In waterflooding, many barrels of recoverable oil are bypassed as injected water seeks out high-permeability zones or streaks through which it flows more easily. This is often apparent on injection profile jobs in which one or more sections over the vertical extent of the formation accept most of the water, while others accept little or none. If such a condition continues to the economic life of a waterflood, it can cause great quantities of oil to remain in place, locked in low-permeability streaks sandwiched between higher permeability streaks that already are watered out. Another condition that quite frequently exists is poor areal distribution of injected water. In this situation, a flood front advances unequally in a horizontal direction and may actually reach one of the offset producers with little or no lateral traverse toward the others. This condition is not apparent on injection logs and usually is determined by production well response over a period of time. In either case, a material or method that diverts fluid from the higher permeability sections and achieves both a uniform vertical and horizontal injection fluid pattern could result in the recovery of many additional barrels during the life of a waterflood project. In this paper the term "sweep efficiency" denotes the efficiency or uniformity, both horizontal and vertical, with which the flood front advances. This should not be confused with "displacement efficiency", which refers to the amount or percentage of oil displaced by the displacing medium.

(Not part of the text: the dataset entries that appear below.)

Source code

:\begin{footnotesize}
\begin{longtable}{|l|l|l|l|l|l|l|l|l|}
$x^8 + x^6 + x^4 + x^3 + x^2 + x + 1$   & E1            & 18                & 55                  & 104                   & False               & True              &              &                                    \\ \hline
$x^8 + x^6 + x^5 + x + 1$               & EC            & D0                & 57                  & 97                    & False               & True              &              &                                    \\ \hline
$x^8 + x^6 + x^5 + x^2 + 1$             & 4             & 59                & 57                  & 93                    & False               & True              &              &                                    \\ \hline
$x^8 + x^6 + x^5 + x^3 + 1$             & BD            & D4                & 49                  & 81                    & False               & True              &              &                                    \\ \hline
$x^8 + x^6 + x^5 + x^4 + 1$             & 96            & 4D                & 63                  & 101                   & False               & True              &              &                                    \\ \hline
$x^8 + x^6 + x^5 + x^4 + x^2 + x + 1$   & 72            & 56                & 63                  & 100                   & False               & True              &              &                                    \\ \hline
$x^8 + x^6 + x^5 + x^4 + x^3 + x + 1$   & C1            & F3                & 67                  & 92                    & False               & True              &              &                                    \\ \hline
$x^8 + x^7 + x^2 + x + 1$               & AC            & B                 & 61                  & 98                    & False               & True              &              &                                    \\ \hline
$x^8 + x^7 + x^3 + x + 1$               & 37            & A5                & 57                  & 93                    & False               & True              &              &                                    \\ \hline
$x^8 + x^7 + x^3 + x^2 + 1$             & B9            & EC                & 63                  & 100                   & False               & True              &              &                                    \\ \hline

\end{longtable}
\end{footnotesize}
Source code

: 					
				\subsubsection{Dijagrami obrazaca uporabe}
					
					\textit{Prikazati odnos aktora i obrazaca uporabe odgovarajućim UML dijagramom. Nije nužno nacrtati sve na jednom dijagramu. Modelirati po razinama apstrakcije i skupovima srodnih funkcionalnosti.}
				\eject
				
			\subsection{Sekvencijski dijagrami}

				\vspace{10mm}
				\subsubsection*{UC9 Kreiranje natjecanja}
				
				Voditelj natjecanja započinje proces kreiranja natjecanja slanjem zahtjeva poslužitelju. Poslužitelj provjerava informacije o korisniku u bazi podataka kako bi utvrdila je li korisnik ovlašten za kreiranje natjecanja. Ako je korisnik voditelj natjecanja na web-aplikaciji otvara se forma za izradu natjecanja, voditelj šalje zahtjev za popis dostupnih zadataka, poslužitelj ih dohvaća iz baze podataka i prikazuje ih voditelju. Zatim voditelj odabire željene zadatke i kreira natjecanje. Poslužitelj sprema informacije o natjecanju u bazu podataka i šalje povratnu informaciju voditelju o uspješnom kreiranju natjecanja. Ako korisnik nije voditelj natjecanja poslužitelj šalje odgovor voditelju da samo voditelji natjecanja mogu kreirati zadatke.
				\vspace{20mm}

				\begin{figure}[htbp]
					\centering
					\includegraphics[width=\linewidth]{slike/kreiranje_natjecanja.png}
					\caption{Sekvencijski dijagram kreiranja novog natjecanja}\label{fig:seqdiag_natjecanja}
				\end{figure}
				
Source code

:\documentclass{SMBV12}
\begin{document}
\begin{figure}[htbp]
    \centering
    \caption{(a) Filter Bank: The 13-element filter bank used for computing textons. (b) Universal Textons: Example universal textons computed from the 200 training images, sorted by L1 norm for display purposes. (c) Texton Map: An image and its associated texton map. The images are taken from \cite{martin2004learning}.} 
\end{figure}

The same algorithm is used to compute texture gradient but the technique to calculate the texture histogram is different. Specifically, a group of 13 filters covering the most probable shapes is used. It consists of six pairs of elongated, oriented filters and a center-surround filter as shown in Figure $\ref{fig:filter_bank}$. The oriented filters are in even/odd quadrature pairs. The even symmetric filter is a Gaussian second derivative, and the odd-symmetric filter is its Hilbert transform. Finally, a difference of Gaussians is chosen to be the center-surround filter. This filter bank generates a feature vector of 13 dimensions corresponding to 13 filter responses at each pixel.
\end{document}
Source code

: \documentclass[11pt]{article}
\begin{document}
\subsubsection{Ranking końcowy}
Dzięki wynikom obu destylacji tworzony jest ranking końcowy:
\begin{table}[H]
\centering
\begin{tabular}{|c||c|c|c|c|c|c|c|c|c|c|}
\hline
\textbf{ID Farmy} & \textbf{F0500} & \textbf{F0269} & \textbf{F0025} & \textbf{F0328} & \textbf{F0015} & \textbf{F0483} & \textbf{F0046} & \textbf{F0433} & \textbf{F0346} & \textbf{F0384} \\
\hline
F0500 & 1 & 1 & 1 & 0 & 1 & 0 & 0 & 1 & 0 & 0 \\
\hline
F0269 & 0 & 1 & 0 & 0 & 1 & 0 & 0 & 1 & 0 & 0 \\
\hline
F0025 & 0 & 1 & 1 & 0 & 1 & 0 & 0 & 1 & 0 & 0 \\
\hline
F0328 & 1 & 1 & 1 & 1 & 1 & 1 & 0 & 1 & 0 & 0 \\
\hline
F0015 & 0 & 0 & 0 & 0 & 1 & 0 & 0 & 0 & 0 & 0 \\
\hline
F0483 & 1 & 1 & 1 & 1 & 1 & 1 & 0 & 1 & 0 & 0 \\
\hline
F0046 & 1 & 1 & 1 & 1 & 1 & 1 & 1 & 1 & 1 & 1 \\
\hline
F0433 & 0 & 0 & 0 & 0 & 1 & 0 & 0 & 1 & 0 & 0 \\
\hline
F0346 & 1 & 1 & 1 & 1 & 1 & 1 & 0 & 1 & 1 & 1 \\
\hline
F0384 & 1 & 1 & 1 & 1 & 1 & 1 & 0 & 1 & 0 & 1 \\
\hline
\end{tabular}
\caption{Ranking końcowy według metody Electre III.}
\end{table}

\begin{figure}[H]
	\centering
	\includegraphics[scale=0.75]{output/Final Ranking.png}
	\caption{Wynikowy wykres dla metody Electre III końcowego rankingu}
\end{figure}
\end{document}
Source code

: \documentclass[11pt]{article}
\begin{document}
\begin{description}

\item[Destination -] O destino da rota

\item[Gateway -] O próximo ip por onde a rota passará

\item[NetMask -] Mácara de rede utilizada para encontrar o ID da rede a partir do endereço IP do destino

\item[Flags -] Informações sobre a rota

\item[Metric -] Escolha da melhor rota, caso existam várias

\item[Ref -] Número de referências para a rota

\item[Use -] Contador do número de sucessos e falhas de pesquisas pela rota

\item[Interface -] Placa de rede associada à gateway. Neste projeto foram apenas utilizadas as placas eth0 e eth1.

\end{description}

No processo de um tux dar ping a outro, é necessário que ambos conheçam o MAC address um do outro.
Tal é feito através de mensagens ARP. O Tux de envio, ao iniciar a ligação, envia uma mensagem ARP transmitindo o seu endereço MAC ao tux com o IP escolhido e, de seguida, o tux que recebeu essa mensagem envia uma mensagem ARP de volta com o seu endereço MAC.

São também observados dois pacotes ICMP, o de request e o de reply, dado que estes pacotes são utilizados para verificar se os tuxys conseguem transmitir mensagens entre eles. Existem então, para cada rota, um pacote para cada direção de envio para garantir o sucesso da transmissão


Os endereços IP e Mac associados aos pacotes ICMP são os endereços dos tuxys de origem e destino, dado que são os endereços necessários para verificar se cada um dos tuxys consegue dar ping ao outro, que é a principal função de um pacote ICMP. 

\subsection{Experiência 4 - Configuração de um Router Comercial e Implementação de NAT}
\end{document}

To accomplish effective diversion, a suitable material should be injected during the middle or later life of the flood. At this time, the zones into which the material is injected would still contain recoverable oil. For this reason, strict requirements are imposed on the diverting agent. These are that [1] it must reduce the effective permeability to water of the more permeable zones, so that both horizontal and vertical distribution of the injected water is improved; [2] it must be mobile, so that oil remaining in the more permeable zones will continue to be displaced; [3] it must penetrate deeply and be long lasting, so that it is penetrate deeply and be long lasting, so that it is not bypassed; and [4] it must not reduce the effective permeability to oil.
Many materials have been used for diversion in injection wells in the past, but none has fulfilled all the above requirements. Solids, for example, are effective only near the wellbore and accomplish no diversion out in the formation. The more recently devised silicate acid gels are deeply penetrating, but they set up into permanent plugs and cannot be used unless the section is to be abandoned.